▸ Directions for this task:
From the entries below, reproduce exactly the line containing "- [ ] Automated backup scheduling", the line containing "2. **FAQ:** Browse", and every line in between, with nothing added.

▸ Data for this exercise:
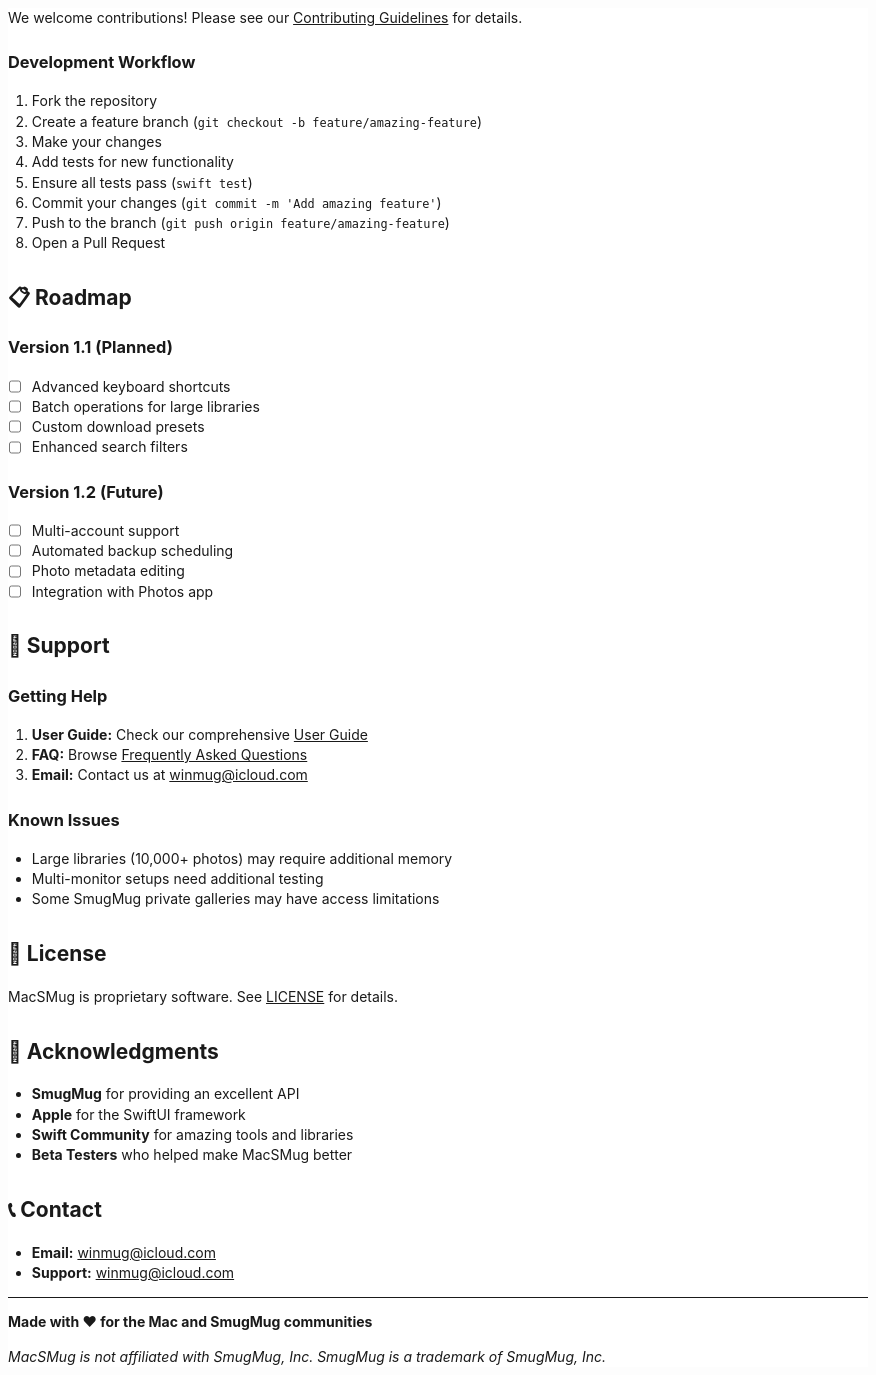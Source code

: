 We welcome contributions! Please see our [Contributing Guidelines](CONTRIBUTING.md) for details.

### Development Workflow

1. Fork the repository
2. Create a feature branch (`git checkout -b feature/amazing-feature`)
3. Make your changes
4. Add tests for new functionality
5. Ensure all tests pass (`swift test`)
6. Commit your changes (`git commit -m 'Add amazing feature'`)
7. Push to the branch (`git push origin feature/amazing-feature`)
8. Open a Pull Request

## 📋 Roadmap

### Version 1.1 (Planned)
- [ ] Advanced keyboard shortcuts
- [ ] Batch operations for large libraries
- [ ] Custom download presets
- [ ] Enhanced search filters

### Version 1.2 (Future)
- [ ] Multi-account support
- [ ] Automated backup scheduling
- [ ] Photo metadata editing
- [ ] Integration with Photos app

## 🐛 Support

### Getting Help

1. **User Guide:** Check our comprehensive [User Guide](UserGuide.md)
2. **FAQ:** Browse [Frequently Asked Questions](https://github.com/harikas14/Pages/blob/main/docs/MacSmug-FAQ.md)
4. **Email:** Contact us at [winmug@icloud.com](mailto:support@macsmug.app)

### Known Issues

- Large libraries (10,000+ photos) may require additional memory
- Multi-monitor setups need additional testing
- Some SmugMug private galleries may have access limitations

## 📄 License

MacSMug is proprietary software. See [LICENSE](LICENSE) for details.

## 🙏 Acknowledgments

- **SmugMug** for providing an excellent API
- **Apple** for the SwiftUI framework
- **Swift Community** for amazing tools and libraries
- **Beta Testers** who helped make MacSMug better

## 📞 Contact

- **Email:** [winmug@icloud.com](mailto:winmug@icloud.com)
- **Support:** [winmug@icloud.com](mailto:winmug@icloud.com)

---

**Made with ❤️ for the Mac and SmugMug communities**

*MacSMug is not affiliated with SmugMug, Inc. SmugMug is a trademark of SmugMug, Inc.*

▸ Expected answer:
- [ ] Automated backup scheduling
- [ ] Photo metadata editing
- [ ] Integration with Photos app

## 🐛 Support

### Getting Help

1. **User Guide:** Check our comprehensive [User Guide](UserGuide.md)
2. **FAQ:** Browse [Frequently Asked Questions](https://github.com/harikas14/Pages/blob/main/docs/MacSmug-FAQ.md)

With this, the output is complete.